__Prompt__
Could you set down exactly the lines of the data below, starting at the one that holds "Talveksemmepahan" and ending at the one that holds "Talvekseenpahan", both included, and only those?

__Records to process__
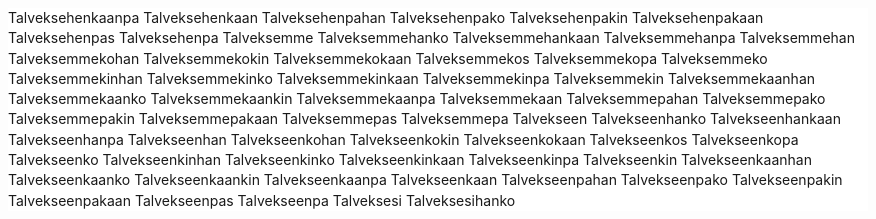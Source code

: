 Talveksehenkaanpa
Talveksehenkaan
Talveksehenpahan
Talveksehenpako
Talveksehenpakin
Talveksehenpakaan
Talveksehenpas
Talveksehenpa
Talveksemme
Talveksemmehanko
Talveksemmehankaan
Talveksemmehanpa
Talveksemmehan
Talveksemmekohan
Talveksemmekokin
Talveksemmekokaan
Talveksemmekos
Talveksemmekopa
Talveksemmeko
Talveksemmekinhan
Talveksemmekinko
Talveksemmekinkaan
Talveksemmekinpa
Talveksemmekin
Talveksemmekaanhan
Talveksemmekaanko
Talveksemmekaankin
Talveksemmekaanpa
Talveksemmekaan
Talveksemmepahan
Talveksemmepako
Talveksemmepakin
Talveksemmepakaan
Talveksemmepas
Talveksemmepa
Talvekseen
Talvekseenhanko
Talvekseenhankaan
Talvekseenhanpa
Talvekseenhan
Talvekseenkohan
Talvekseenkokin
Talvekseenkokaan
Talvekseenkos
Talvekseenkopa
Talvekseenko
Talvekseenkinhan
Talvekseenkinko
Talvekseenkinkaan
Talvekseenkinpa
Talvekseenkin
Talvekseenkaanhan
Talvekseenkaanko
Talvekseenkaankin
Talvekseenkaanpa
Talvekseenkaan
Talvekseenpahan
Talvekseenpako
Talvekseenpakin
Talvekseenpakaan
Talvekseenpas
Talvekseenpa
Talveksesi
Talveksesihanko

__Response to this exercise__
Talveksemmepahan
Talveksemmepako
Talveksemmepakin
Talveksemmepakaan
Talveksemmepas
Talveksemmepa
Talvekseen
Talvekseenhanko
Talvekseenhankaan
Talvekseenhanpa
Talvekseenhan
Talvekseenkohan
Talvekseenkokin
Talvekseenkokaan
Talvekseenkos
Talvekseenkopa
Talvekseenko
Talvekseenkinhan
Talvekseenkinko
Talvekseenkinkaan
Talvekseenkinpa
Talvekseenkin
Talvekseenkaanhan
Talvekseenkaanko
Talvekseenkaankin
Talvekseenkaanpa
Talvekseenkaan
Talvekseenpahan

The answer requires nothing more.